Hi, i have this code about a differential and a standard learning and they are generating different values for losses, but the weights are updating exactly the same, generating, thus, the same predictions… Id like to know if in this method is there any opportunity:

def train_fit(self,
              early: bool,
              n_epochs: int,
              batches_per_epoch: int = 16,
              min_batch_size: int = 256,
              lr_schedule: tuple = ((0.0, 1.0e-3), (0.2, 0.1), (0.6, 0.01), (0.9, 1.0e-4), (1.0, 1.0e-6)),
              best_loss: float = float('inf'),
              patience: int = 50,
              min_delta: int = 0):
    # Set up fit method
    loss_values = []
    batch_size = max(min_batch_size, self.x.size(0) // batches_per_epoch)
    lr_schedule_epochs, lr_schedule_rates = zip(*lr_schedule)
    counter = 0
    # Run epochs
    for epoch in range(n_epochs):
        learning_rate = np.interp(epoch / n_epochs, lr_schedule_epochs, lr_schedule_rates)
        batch_losses = []
        # Run data batches
        for batch_start in range(0, self.x.size(0), batch_size):
            batch_end = min(batch_start + batch_size, self.x.size(0))
            input = self.x[batch_start:batch_end].clone().detach().requires_grad_(True if self.differential else False)
            label = self.y[batch_start:batch_end].clone().detach()
            # Training itself
            if self.differential:
                dydx_batch = self.dydx[batch_start:batch_end].clone().detach()
                output = self.forward(input)
                output.mean().backward(retain_graph=True)
                diff_output = input.grad
                loss = 0.5 * self.criterion(output, label) + 0.5 * self.criterion(diff_output * self.lambda_j, dydx_batch * self.lambda_j)
            else:
                output = self.forward(input)
                loss = self.criterion(output, label)
            batch_losses.append(loss.item())
            # Reset weight grads wrt inputs and finishes the training calculating grads wrt loss
            self.optimizer.zero_grad()
            loss.backward()
            self.optimizer.step()
        # Store epoch losses
        loss_values.append(np.mean(batch_losses))
    return loss_values

I know the problem can be elsewhere, but Id like to check this method…

Hi Andrei!

Because of the .clone().detach(), dydx_batch won’t carry
requires_grad = True.

input.grad also doesn’t carry requires_grad = True, so neither term in
your “differential” loss:

self.criterion(diff_output * self.lambda_j, dydx_batch * self.lambda_j)

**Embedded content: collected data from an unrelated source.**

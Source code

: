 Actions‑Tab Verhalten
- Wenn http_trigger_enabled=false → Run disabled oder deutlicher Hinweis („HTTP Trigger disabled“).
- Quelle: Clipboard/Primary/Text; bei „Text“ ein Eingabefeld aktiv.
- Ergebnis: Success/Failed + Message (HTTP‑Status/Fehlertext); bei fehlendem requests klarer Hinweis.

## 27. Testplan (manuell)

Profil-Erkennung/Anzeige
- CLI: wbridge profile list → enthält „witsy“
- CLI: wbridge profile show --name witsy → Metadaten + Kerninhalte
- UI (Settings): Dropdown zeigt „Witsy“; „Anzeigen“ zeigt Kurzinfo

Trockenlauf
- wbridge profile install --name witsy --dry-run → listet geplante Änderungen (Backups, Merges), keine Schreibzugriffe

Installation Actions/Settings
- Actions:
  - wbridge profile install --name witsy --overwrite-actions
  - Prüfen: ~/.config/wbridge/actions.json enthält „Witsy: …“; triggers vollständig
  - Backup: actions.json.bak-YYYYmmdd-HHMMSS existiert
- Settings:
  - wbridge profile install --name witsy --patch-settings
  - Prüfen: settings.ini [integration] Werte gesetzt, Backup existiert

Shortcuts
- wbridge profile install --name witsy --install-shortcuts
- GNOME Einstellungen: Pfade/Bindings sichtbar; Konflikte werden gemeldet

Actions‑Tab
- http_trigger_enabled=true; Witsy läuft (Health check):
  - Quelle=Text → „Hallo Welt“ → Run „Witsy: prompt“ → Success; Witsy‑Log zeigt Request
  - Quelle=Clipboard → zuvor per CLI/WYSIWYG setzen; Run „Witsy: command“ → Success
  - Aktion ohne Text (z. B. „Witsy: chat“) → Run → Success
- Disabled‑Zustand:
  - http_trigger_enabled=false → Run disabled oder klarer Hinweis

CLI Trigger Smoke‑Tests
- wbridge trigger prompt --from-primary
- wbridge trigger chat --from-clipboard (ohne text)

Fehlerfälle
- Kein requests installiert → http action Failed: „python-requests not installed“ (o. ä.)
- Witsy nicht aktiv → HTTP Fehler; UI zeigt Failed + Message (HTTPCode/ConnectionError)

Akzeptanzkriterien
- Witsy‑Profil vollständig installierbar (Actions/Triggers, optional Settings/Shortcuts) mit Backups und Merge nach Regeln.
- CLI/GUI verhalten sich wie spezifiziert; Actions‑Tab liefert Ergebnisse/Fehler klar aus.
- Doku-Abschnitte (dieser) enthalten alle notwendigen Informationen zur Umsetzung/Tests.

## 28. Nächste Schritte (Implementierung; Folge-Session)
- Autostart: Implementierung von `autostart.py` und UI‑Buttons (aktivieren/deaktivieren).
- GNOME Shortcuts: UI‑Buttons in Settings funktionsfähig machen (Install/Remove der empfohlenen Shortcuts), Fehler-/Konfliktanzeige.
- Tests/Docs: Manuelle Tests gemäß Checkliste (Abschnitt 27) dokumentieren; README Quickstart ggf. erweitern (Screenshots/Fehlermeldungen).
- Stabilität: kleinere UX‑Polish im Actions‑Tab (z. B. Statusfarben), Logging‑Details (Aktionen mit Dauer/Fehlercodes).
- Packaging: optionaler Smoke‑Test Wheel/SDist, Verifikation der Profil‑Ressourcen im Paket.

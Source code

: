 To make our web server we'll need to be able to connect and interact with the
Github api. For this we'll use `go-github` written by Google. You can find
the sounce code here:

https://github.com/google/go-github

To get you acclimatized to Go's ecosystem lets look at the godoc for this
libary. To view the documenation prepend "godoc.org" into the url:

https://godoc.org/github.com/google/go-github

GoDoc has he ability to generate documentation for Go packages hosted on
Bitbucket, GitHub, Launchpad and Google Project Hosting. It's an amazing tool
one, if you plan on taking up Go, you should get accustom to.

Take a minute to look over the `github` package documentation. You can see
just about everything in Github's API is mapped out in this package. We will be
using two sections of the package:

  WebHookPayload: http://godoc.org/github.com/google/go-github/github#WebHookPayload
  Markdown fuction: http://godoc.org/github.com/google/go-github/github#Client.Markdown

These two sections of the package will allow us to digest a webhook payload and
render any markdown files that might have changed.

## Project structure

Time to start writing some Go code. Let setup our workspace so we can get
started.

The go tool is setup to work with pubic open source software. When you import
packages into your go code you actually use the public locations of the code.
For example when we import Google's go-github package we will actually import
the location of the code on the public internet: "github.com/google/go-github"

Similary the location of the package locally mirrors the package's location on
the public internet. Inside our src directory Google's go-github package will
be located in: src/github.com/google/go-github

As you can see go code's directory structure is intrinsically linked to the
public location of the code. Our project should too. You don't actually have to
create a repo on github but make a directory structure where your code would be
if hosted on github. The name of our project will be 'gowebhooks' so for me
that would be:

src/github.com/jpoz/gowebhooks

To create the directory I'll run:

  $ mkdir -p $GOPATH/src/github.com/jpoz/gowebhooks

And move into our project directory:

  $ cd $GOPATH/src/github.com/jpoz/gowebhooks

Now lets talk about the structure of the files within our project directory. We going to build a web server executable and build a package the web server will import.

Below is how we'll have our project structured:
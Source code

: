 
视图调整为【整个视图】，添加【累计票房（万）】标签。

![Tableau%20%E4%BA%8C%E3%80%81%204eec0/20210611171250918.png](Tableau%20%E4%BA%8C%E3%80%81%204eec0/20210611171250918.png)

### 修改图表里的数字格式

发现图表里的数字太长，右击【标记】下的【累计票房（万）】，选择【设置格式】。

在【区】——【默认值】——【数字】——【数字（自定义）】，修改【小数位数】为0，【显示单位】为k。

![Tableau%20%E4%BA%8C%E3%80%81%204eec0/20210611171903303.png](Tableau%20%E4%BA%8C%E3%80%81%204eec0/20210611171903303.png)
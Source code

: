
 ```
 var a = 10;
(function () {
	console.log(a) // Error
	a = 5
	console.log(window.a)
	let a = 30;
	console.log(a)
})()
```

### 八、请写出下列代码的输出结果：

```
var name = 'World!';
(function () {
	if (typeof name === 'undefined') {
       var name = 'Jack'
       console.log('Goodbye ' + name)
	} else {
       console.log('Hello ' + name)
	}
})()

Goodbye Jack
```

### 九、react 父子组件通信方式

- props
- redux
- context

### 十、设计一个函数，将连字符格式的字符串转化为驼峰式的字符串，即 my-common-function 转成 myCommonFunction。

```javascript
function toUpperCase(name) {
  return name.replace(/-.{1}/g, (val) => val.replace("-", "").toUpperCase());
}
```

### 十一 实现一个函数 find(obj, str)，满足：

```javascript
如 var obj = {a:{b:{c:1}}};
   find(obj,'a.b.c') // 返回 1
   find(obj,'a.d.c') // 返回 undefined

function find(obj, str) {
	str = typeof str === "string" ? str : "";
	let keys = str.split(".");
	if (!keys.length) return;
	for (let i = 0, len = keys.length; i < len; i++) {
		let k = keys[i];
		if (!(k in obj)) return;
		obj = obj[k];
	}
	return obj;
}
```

will contribute gradients to your overall loss.

I suggest that you try:

diff_output = torch.autograd.grad (output, input, create_graph = True)

One point does confuse me though: In your differential branch,
self.criterion (output, label) is multiplied by 0.5, but not in
your “regular” branch. So I would have expected the two versions to
train differently (and in the specific case of using plain-vanilla SGD as
your optimizer, with the differential branch training with effectively
half the learning rate).

Best.

K. Frank